___ Source material ___
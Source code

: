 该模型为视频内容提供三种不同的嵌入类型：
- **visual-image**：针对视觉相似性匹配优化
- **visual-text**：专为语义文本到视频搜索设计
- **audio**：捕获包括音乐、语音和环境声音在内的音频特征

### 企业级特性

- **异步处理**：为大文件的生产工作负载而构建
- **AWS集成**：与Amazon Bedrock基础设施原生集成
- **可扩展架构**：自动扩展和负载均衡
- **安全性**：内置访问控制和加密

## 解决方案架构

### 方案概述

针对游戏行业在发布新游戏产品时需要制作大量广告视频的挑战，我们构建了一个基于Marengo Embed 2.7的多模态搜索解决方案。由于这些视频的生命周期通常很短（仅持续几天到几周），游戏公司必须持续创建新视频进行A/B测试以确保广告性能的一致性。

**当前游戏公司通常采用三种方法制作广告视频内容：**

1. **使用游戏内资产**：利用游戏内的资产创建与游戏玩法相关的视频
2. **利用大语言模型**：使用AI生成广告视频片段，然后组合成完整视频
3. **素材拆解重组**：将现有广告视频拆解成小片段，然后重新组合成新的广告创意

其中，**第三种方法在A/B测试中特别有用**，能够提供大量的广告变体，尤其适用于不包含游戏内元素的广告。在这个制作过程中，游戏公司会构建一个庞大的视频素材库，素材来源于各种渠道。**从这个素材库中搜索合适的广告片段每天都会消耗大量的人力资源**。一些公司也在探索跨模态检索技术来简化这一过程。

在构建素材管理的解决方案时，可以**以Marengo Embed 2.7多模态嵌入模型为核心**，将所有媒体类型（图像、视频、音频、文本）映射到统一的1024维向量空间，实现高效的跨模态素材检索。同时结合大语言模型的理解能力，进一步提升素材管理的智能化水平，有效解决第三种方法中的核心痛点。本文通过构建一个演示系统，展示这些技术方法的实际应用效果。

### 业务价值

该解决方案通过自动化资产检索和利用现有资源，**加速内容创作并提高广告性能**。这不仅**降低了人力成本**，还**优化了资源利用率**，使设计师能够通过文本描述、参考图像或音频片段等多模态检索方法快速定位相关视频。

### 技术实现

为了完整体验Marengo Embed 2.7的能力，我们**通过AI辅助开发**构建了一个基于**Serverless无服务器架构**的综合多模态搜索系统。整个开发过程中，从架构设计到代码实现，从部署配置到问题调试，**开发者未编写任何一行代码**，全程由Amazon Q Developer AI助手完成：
___
=== Required work ===
All lines above containing the string "Embed": copy each one.

=== Exercise response ===
针对游戏行业在发布新游戏产品时需要制作大量广告视频的挑战，我们构建了一个基于Marengo Embed 2.7的多模态搜索解决方案。由于这些视频的生命周期通常很短（仅持续几天到几周），游戏公司必须持续创建新视频进行A/B测试以确保广告性能的一致性。
在构建素材管理的解决方案时，可以**以Marengo Embed 2.7多模态嵌入模型为核心**，将所有媒体类型（图像、视频、音频、文本）映射到统一的1024维向量空间，实现高效的跨模态素材检索。同时结合大语言模型的理解能力，进一步提升素材管理的智能化水平，有效解决第三种方法中的核心痛点。本文通过构建一个演示系统，展示这些技术方法的实际应用效果。
为了完整体验Marengo Embed 2.7的能力，我们**通过AI辅助开发**构建了一个基于**Serverless无服务器架构**的综合多模态搜索系统。整个开发过程中，从架构设计到代码实现，从部署配置到问题调试，**开发者未编写任何一行代码**，全程由Amazon Q Developer AI助手完成：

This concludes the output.